**Task statement**
Only the lines below starting at the one containing "3) You can be" and ending at the one containing "## I Can Be" belong in the answer, each copied exactly.

- Opening Delimiter -

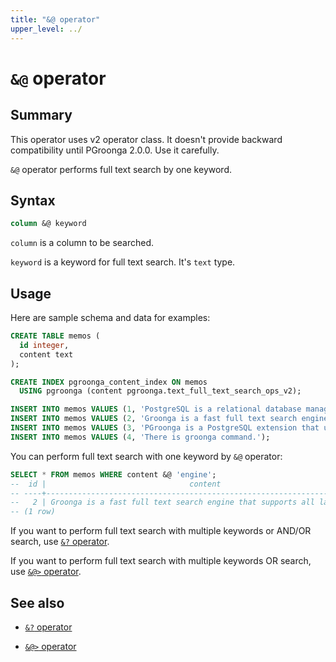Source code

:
 ```yaml
---
title: "&@ operator"
upper_level: ../
---
```


# `&@` operator

## Summary

This operator uses v2 operator class. It doesn't provide backward compatibility until PGroonga 2.0.0. Use it carefully.

`&@` operator performs full text search by one keyword.

## Syntax

```sql
column &@ keyword
```

`column` is a column to be searched.

`keyword` is a keyword for full text search. It's `text` type.

## Usage

Here are sample schema and data for examples:

```sql
CREATE TABLE memos (
  id integer,
  content text
);

CREATE INDEX pgroonga_content_index ON memos
  USING pgroonga (content pgroonga.text_full_text_search_ops_v2);
```

```sql
INSERT INTO memos VALUES (1, 'PostgreSQL is a relational database management system.');
INSERT INTO memos VALUES (2, 'Groonga is a fast full text search engine that supports all languages.');
INSERT INTO memos VALUES (3, 'PGroonga is a PostgreSQL extension that uses Groonga as index.');
INSERT INTO memos VALUES (4, 'There is groonga command.');
```

You can perform full text search with one keyword by `&@` operator:

```sql
SELECT * FROM memos WHERE content &@ 'engine';
--  id |                                content                                 
-- ----+------------------------------------------------------------------------
--   2 | Groonga is a fast full text search engine that supports all languages.
-- (1 row)
```

If you want to perform full text search with multiple keywords or AND/OR search, use [`&?` operator](query-v2.html).

If you want to perform full text search with multiple keywords OR search, use [`&@>` operator](match-contain-v2.html).

## See also

  * [`&?` operator](query-v2.html)

  * [`&@>` operator](match-contain-v2.html)
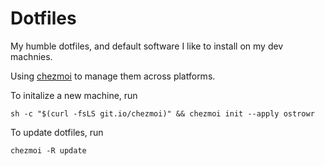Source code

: # Dotfiles

My humble dotfiles, and default software I like to install on my dev machnies.

Using [chezmoi](https://github.com/twpayne/chezmoi) to manage them across platforms.

To initalize a new machine, run

```
sh -c "$(curl -fsLS git.io/chezmoi)" && chezmoi init --apply ostrowr
```

To update dotfiles, run

```
chezmoi -R update
```
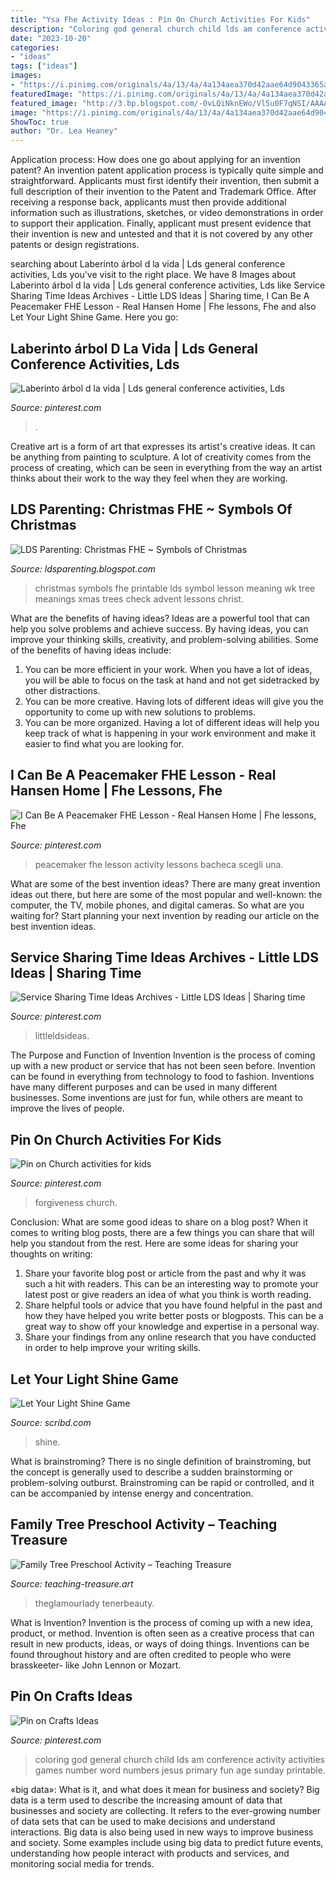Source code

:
 ```yaml
---
title: "Ysa Fhe Activity Ideas : Pin On Church Activities For Kids"
description: "Coloring god general church child lds am conference activity activities games number word numbers jesus primary fun age sunday printable"
date: "2023-10-20"
categories:
- "ideas"
tags: ["ideas"]
images:
- "https://i.pinimg.com/originals/4a/13/4a/4a134aea370d42aae64d9043365a3b4f.png"
featuredImage: "https://i.pinimg.com/originals/4a/13/4a/4a134aea370d42aae64d9043365a3b4f.png"
featured_image: "http://3.bp.blogspot.com/-0vLQiNknEWo/Vl5u0F7qNSI/AAAAAAAAdEA/fy_I3VH8J8U/s1600/aldsparentingchristmassymbols.jpg"
image: "https://i.pinimg.com/originals/4a/13/4a/4a134aea370d42aae64d9043365a3b4f.png"
ShowToc: true
author: "Dr. Lea Heaney"
---
```



Application process: How does one go about applying for an invention patent?
An invention patent application process is typically quite simple and straightforward. Applicants must first identify their invention, then submit a full description of their invention to the Patent and Trademark Office. After receiving a response back, applicants must then provide additional information such as illustrations, sketches, or video demonstrations in order to support their application. Finally, applicant must present evidence that their invention is new and untested and that it is not covered by any other patents or design registrations.

	

		
searching about Laberinto árbol d la vida | Lds general conference activities, Lds you've visit to the right place. We have 8 Images about Laberinto árbol d la vida | Lds general conference activities, Lds like Service Sharing Time Ideas Archives - Little LDS Ideas | Sharing time, I Can Be A Peacemaker FHE Lesson - Real Hansen Home | Fhe lessons, Fhe and also Let Your Light Shine Game. Here you go:
		
    
## Laberinto árbol D La Vida | Lds General Conference Activities, Lds

<img loading=lazy src="https://i.pinimg.com/736x/d2/ad/86/d2ad8681d5ab572fde17d8791df87c59.jpg" onerror="this.onerror=null;this.src='https://tse2.mm.bing.net/th?id=OIP.gbU8Y1WG4B3xx9c2IrUhGwHaFz&amp;pid=15.1';" alt="Laberinto árbol d la vida | Lds general conference activities, Lds">

_Source: pinterest.com_

>. 

	

Creative art is a form of art that expresses its artist's creative ideas. It can be anything from painting to sculpture. A lot of creativity comes from the process of creating, which can be seen in everything from the way an artist thinks about their work to the way they feel when they are working.

    
## LDS Parenting: Christmas FHE ~ Symbols Of Christmas

<img loading=lazy src="http://3.bp.blogspot.com/-0vLQiNknEWo/Vl5u0F7qNSI/AAAAAAAAdEA/fy_I3VH8J8U/s1600/aldsparentingchristmassymbols.jpg" onerror="this.onerror=null;this.src='https://tse3.mm.bing.net/th?id=OIP.XjMrPPZ9Oy0GiH-HlZcoAwAAAA&amp;pid=15.1';" alt="LDS Parenting: Christmas FHE ~ Symbols of Christmas">

_Source: ldsparenting.blogspot.com_

>christmas symbols fhe printable lds symbol lesson meaning wk tree meanings xmas trees check advent lessons christ. 

	

What are the benefits of having ideas?
Ideas are a powerful tool that can help you solve problems and achieve success. By having ideas, you can improve your thinking skills, creativity, and problem-solving abilities. Some of the benefits of having ideas include: 
1) You can be more efficient in your work. When you have a lot of ideas, you will be able to focus on the task at hand and not get sidetracked by other distractions. 
2) You can be more creative. Having lots of different ideas will give you the opportunity to come up with new solutions to problems. 
3) You can be more organized. Having a lot of different ideas will help you keep track of what is happening in your work environment and make it easier to find what you are looking for.

    
## I Can Be A Peacemaker FHE Lesson - Real Hansen Home | Fhe Lessons, Fhe

<img loading=lazy src="https://i.pinimg.com/originals/82/f5/fe/82f5fe8810fcaf364dfbd601419292eb.jpg" onerror="this.onerror=null;this.src='https://tse4.mm.bing.net/th?id=OIP.DftLMHRYVCFKeRmlPFAnTAAAAA&amp;pid=15.1';" alt="I Can Be A Peacemaker FHE Lesson - Real Hansen Home | Fhe lessons, Fhe">

_Source: pinterest.com_

>peacemaker fhe lesson activity lessons bacheca scegli una. 

	

What are some of the best invention ideas?
There are many great invention ideas out there, but here are some of the most popular and well-known: the computer, the TV, mobile phones, and digital cameras. So what are you waiting for? Start planning your next invention by reading our article on the best invention ideas.

    
## Service Sharing Time Ideas Archives - Little LDS Ideas | Sharing Time

<img loading=lazy src="https://i.pinimg.com/originals/4a/13/4a/4a134aea370d42aae64d9043365a3b4f.png" onerror="this.onerror=null;this.src='https://tse2.mm.bing.net/th?id=OIP.V1yWoXI2rQptToPxIhdUkAHaLH&amp;pid=15.1';" alt="Service Sharing Time Ideas Archives - Little LDS Ideas | Sharing time">

_Source: pinterest.com_

>littleldsideas. 

	

The Purpose and Function of Invention
Invention is the process of coming up with a new product or service that has not been seen before. Invention can be found in everything from technology to food to fashion. Inventions have many different purposes and can be used in many different businesses. Some inventions are just for fun, while others are meant to improve the lives of people.

    
## Pin On Church Activities For Kids

<img loading=lazy src="https://i.pinimg.com/736x/c1/35/24/c13524e7cda5568f0157556370556817.jpg" onerror="this.onerror=null;this.src='https://tse3.mm.bing.net/th?id=OIP.gJyXqDb1noMwJO4dqeHanAHaJl&amp;pid=15.1';" alt="Pin on Church activities for kids">

_Source: pinterest.com_

>forgiveness church. 

	

Conclusion: What are some good ideas to share on a blog post?
When it comes to writing blog posts, there are a few things you can share that will help you standout from the rest. Here are some ideas for sharing your thoughts on writing:
1. Share your favorite blog post or article from the past and why it was such a hit with readers. This can be an interesting way to promote your latest post or give readers an idea of what you think is worth reading. 
2. Share helpful tools or advice that you have found helpful in the past and how they have helped you write better posts or blogposts. This can be a great way to show off your knowledge and expertise in a personal way. 
3. Share your findings from any online research that you have conducted in order to help improve your writing skills.

    
## Let Your Light Shine Game

<img loading=lazy src="https://imgv2-2-f.scribdassets.com/img/document/236548055/original/33373f0312/1566954771?v=1" onerror="this.onerror=null;this.src='https://tse2.mm.bing.net/th?id=OIP.j2kO3ssU0M6u11VvpRU10gHaJ4&amp;pid=15.1';" alt="Let Your Light Shine Game">

_Source: scribd.com_

>shine. 

	

What is brainstroming?
There is no single definition of brainstroming, but the concept is generally used to describe a sudden brainstorming or problem-solving outburst. Brainstroming can be rapid or controlled, and it can be accompanied by intense energy and concentration.

    
## Family Tree Preschool Activity – Teaching Treasure

<img loading=lazy src="https://s-media-cache-ak0.pinimg.com/originals/09/b6/0a/09b60a70b15f03b77945b89e5529470c.jpg" onerror="this.onerror=null;this.src='https://tse1.mm.bing.net/th?id=OIP.X64PpZb7RORTV6vHQYQ6YwHaMY&amp;pid=15.1';" alt="Family Tree Preschool Activity – Teaching Treasure">

_Source: teaching-treasure.art_

>theglamourlady tenerbeauty. 

	

What is Invention?
Invention is the process of coming up with a new idea, product, or method. Invention is often seen as a creative process that can result in new products, ideas, or ways of doing things. Inventions can be found throughout history and are often credited to people who were brasskeeter- like John Lennon or Mozart.

    
## Pin On Crafts Ideas

<img loading=lazy src="https://i.pinimg.com/736x/5f/91/bd/5f91bdb354753eaee6a318dcf10b91c9--kids-church-church-ideas.jpg" onerror="this.onerror=null;this.src='https://tse3.mm.bing.net/th?id=OIP.Zob4hP_bmKR2KKzMp2djrQHaJy&amp;pid=15.1';" alt="Pin on Crafts Ideas">

_Source: pinterest.com_

>coloring god general church child lds am conference activity activities games number word numbers jesus primary fun age sunday printable. 

	

«big data»: What is it, and what does it mean for business and society?
Big data is a term used to describe the increasing amount of data that businesses and society are collecting. It refers to the ever-growing number of data sets that can be used to make decisions and understand interactions. Big data is also being used in new ways to improve business and society. Some examples include using big data to predict future events, understanding how people interact with products and services, and monitoring social media for trends.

- Closing Delimiter -

**Exercise result**
3) You can be more organized. Having a lot of different ideas will help you keep track of what is happening in your work environment and make it easier to find what you are looking for.

    
## I Can Be A Peacemaker FHE Lesson - Real Hansen Home | Fhe Lessons, Fhe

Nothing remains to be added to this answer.